*WHAT THE TASK REQUIRES*:
Output each line exactly as written, from the first line of the records to the line bearing "<!-- Insere crashes -->", inclusive, while leaving every picture out.

*SOURCE MATERIAL*:

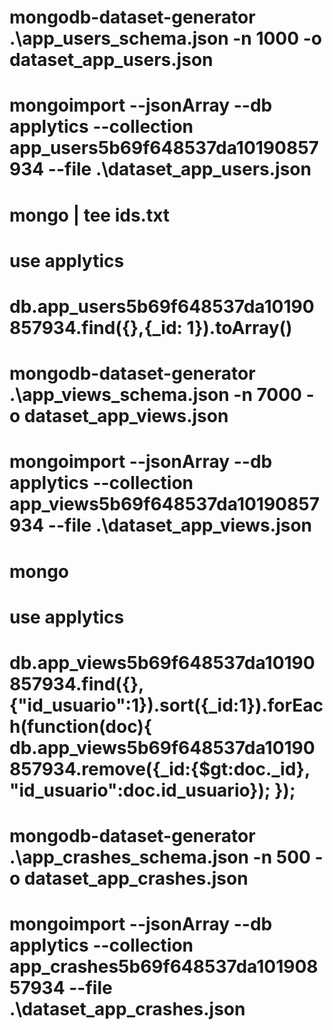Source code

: <!-- Gera 1000 usuarios a partir do schema -->
# mongodb-dataset-generator .\app_users_schema.json -n 1000 -o dataset_app_users.json

<!-- Trocar $date por ISODate para gerar datas de forma correta -->

<!-- Insere usuarios -->
# mongoimport --jsonArray --db applytics --collection app_users5b69f648537da10190857934 --file .\dataset_app_users.json

<!-- Gera arquivo com os ids dos usuarios (Precisa limpar arquivo depois) -->
# mongo | tee ids.txt
# use applytics
# db.app_users5b69f648537da10190857934.find({},{_id: 1}).toArray()

<!-- Adiciona ids gerados para o schema de geração do app_views -->

<!-- Gera 5000 entradas de usuarios_views (Para acomadar a chance de repetidos) -->
# mongodb-dataset-generator .\app_views_schema.json -n 7000 -o dataset_app_views.json

<!-- Trocar $date por ISODate para gerar datas de forma correta -->

<!-- Insere usuarios_views -->
# mongoimport --jsonArray --db applytics --collection app_views5b69f648537da10190857934 --file .\dataset_app_views.json

<!-- Limpa entradas duplicadas -->
# mongo
# use applytics
# db.app_views5b69f648537da10190857934.find({}, {"id_usuario":1}).sort({_id:1}).forEach(function(doc){ db.app_views5b69f648537da10190857934.remove({_id:{$gt:doc._id}, "id_usuario":doc.id_usuario}); });

<!-- Adiciona ids gerados para o schema de geração do app_crashes -->

<!-- Gera 500 entradas -->
# mongodb-dataset-generator .\app_crashes_schema.json -n 500 -o dataset_app_crashes.json

<!-- Trocar $date por ISODate para gerar datas de forma correta -->

<!-- Insere crashes -->
# mongoimport --jsonArray --db applytics --collection app_crashes5b69f648537da10190857934 --file .\dataset_app_crashes.json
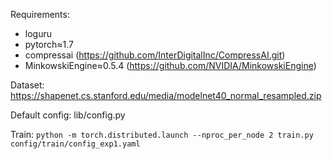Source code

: Requirements: 

- loguru
- pytorch≈1.7
- compressai (https://github.com/InterDigitalInc/CompressAI.git)
- MinkowskiEngine≈0.5.4 (https://github.com/NVIDIA/MinkowskiEngine)

Dataset: https://shapenet.cs.stanford.edu/media/modelnet40_normal_resampled.zip

Default config: lib/config.py

Train: `python -m torch.distributed.launch --nproc_per_node 2 train.py config/train/config_exp1.yaml`

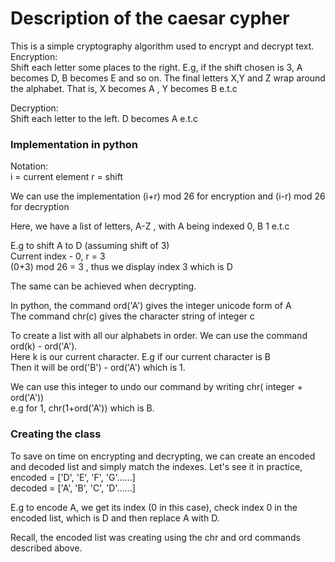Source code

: # Description of the caesar cypher

This is a simple cryptography algorithm used to encrypt and decrypt 
text.
Encryption: <br>
Shift each letter some places to the right. E.g, if the shift chosen is 3,
A becomes D, B becomes E and so on.
The final letters X,Y and Z wrap around the alphabet. That is, X becomes A , 
Y becomes B e.t.c

Decryption: <br>
Shift each letter to the left. D becomes A e.t.c

### Implementation in python
Notation: <br>
i = current element
r = shift

We can use the implementation (i+r) mod 26 for encryption
and (i-r) mod 26 for decryption

Here, we have a list of letters, A-Z , with A being indexed 0, B 1 e.t.c

E.g to shift A to D (assuming shift of 3) <br>
Current index - 0, r = 3    <br>
(0+3) mod 26 = 3 , thus we display index 3 which is D

The same can be achieved when decrypting.

In python, the command ord('A') gives the integer unicode form of A <br>
The command chr(c) gives the character string of integer c

To create a list with all our alphabets in order.
We can use the command ord(k) - ord('A'). <br>
Here k is our current character. E.g if our current character is B <br>
Then it will be ord('B') - ord('A') which is 1.

We can use this integer to undo our command by writing chr( integer + ord('A'))<br>
e.g for 1, chr(1+ord('A')) which is B.

### Creating the class
To save on time on encrypting and decrypting, we can create an encoded and decoded list 
and simply match the indexes. Let's see it in practice, <br>
encoded = ['D', 'E', 'F', 'G'......] <br>
decoded = ['A', 'B', 'C', 'D'......] <br>

E.g to encode A, we get its index (0 in this case), check index 0 in the encoded
list, which is D and then replace A with D.

Recall, the encoded list was creating using the chr and ord commands described above.







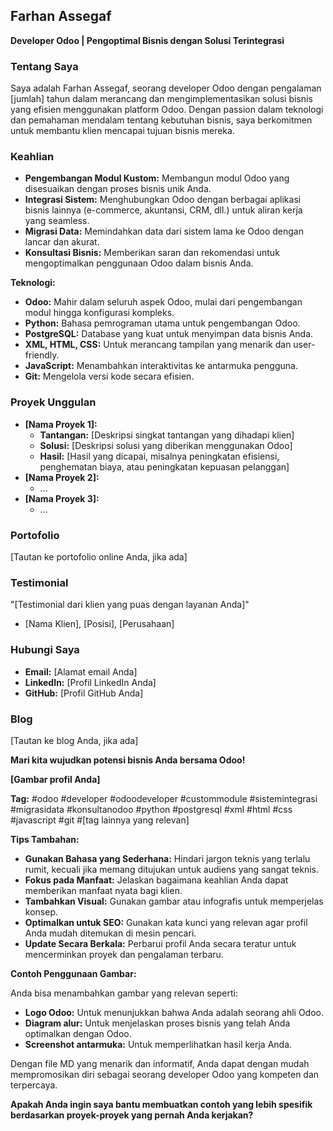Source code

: ## **Farhan Assegaf**

**Developer Odoo | Pengoptimal Bisnis dengan Solusi Terintegrasi**

### **Tentang Saya**

Saya adalah Farhan Assegaf, seorang developer Odoo dengan pengalaman [jumlah] tahun dalam merancang dan mengimplementasikan solusi bisnis yang efisien menggunakan platform Odoo. Dengan passion dalam teknologi dan pemahaman mendalam tentang kebutuhan bisnis, saya berkomitmen untuk membantu klien mencapai tujuan bisnis mereka.

### **Keahlian**

* **Pengembangan Modul Kustom:** Membangun modul Odoo yang disesuaikan dengan proses bisnis unik Anda.
* **Integrasi Sistem:** Menghubungkan Odoo dengan berbagai aplikasi bisnis lainnya (e-commerce, akuntansi, CRM, dll.) untuk aliran kerja yang seamless.
* **Migrasi Data:** Memindahkan data dari sistem lama ke Odoo dengan lancar dan akurat.
* **Konsultasi Bisnis:** Memberikan saran dan rekomendasi untuk mengoptimalkan penggunaan Odoo dalam bisnis Anda.

**Teknologi:**

* **Odoo:** Mahir dalam seluruh aspek Odoo, mulai dari pengembangan modul hingga konfigurasi kompleks.
* **Python:** Bahasa pemrograman utama untuk pengembangan Odoo.
* **PostgreSQL:** Database yang kuat untuk menyimpan data bisnis Anda.
* **XML, HTML, CSS:** Untuk merancang tampilan yang menarik dan user-friendly.
* **JavaScript:** Menambahkan interaktivitas ke antarmuka pengguna.
* **Git:** Mengelola versi kode secara efisien.

### **Proyek Unggulan**

* **[Nama Proyek 1]:**
    * **Tantangan:** [Deskripsi singkat tantangan yang dihadapi klien]
    * **Solusi:** [Deskripsi solusi yang diberikan menggunakan Odoo]
    * **Hasil:** [Hasil yang dicapai, misalnya peningkatan efisiensi, penghematan biaya, atau peningkatan kepuasan pelanggan]
* **[Nama Proyek 2]:**
    * ...
* **[Nama Proyek 3]:**
    * ...

### **Portofolio**
[Tautan ke portofolio online Anda, jika ada]

### **Testimonial**
"[Testimonial dari klien yang puas dengan layanan Anda]"
* [Nama Klien], [Posisi], [Perusahaan]

### **Hubungi Saya**
* **Email:** [Alamat email Anda]
* **LinkedIn:** [Profil LinkedIn Anda]
* **GitHub:** [Profil GitHub Anda]

### **Blog**
[Tautan ke blog Anda, jika ada]

**Mari kita wujudkan potensi bisnis Anda bersama Odoo!**

**[Gambar profil Anda]**

**Tag:** #odoo #developer #odoodeveloper #custommodule #sistemintegrasi #migrasidata #konsultanodoo #python #postgresql #xml #html #css #javascript #git #[tag lainnya yang relevan]

**Tips Tambahan:**

* **Gunakan Bahasa yang Sederhana:** Hindari jargon teknis yang terlalu rumit, kecuali jika memang ditujukan untuk audiens yang sangat teknis.
* **Fokus pada Manfaat:** Jelaskan bagaimana keahlian Anda dapat memberikan manfaat nyata bagi klien.
* **Tambahkan Visual:** Gunakan gambar atau infografis untuk memperjelas konsep.
* **Optimalkan untuk SEO:** Gunakan kata kunci yang relevan agar profil Anda mudah ditemukan di mesin pencari.
* **Update Secara Berkala:** Perbarui profil Anda secara teratur untuk mencerminkan proyek dan pengalaman terbaru.

**Contoh Penggunaan Gambar:**

Anda bisa menambahkan gambar yang relevan seperti:
* **Logo Odoo:** Untuk menunjukkan bahwa Anda adalah seorang ahli Odoo.
* **Diagram alur:** Untuk menjelaskan proses bisnis yang telah Anda optimalkan dengan Odoo.
* **Screenshot antarmuka:** Untuk memperlihatkan hasil kerja Anda.

Dengan file MD yang menarik dan informatif, Anda dapat dengan mudah mempromosikan diri sebagai seorang developer Odoo yang kompeten dan terpercaya. 

**Apakah Anda ingin saya bantu membuatkan contoh yang lebih spesifik berdasarkan proyek-proyek yang pernah Anda kerjakan?**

*OUTPUT FOR THIS TASK*:
Source code

: <!-- Gera 1000 usuarios a partir do schema -->
# mongodb-dataset-generator .\app_users_schema.json -n 1000 -o dataset_app_users.json

<!-- Trocar $date por ISODate para gerar datas de forma correta -->

<!-- Insere usuarios -->
# mongoimport --jsonArray --db applytics --collection app_users5b69f648537da10190857934 --file .\dataset_app_users.json

<!-- Gera arquivo com os ids dos usuarios (Precisa limpar arquivo depois) -->
# mongo | tee ids.txt
# use applytics
# db.app_users5b69f648537da10190857934.find({},{_id: 1}).toArray()

<!-- Adiciona ids gerados para o schema de geração do app_views -->

<!-- Gera 5000 entradas de usuarios_views (Para acomadar a chance de repetidos) -->
# mongodb-dataset-generator .\app_views_schema.json -n 7000 -o dataset_app_views.json

<!-- Trocar $date por ISODate para gerar datas de forma correta -->

<!-- Insere usuarios_views -->
# mongoimport --jsonArray --db applytics --collection app_views5b69f648537da10190857934 --file .\dataset_app_views.json

<!-- Limpa entradas duplicadas -->
# mongo
# use applytics
# db.app_views5b69f648537da10190857934.find({}, {"id_usuario":1}).sort({_id:1}).forEach(function(doc){ db.app_views5b69f648537da10190857934.remove({_id:{$gt:doc._id}, "id_usuario":doc.id_usuario}); });

<!-- Adiciona ids gerados para o schema de geração do app_crashes -->

<!-- Gera 500 entradas -->
# mongodb-dataset-generator .\app_crashes_schema.json -n 500 -o dataset_app_crashes.json

<!-- Trocar $date por ISODate para gerar datas de forma correta -->

<!-- Insere crashes -->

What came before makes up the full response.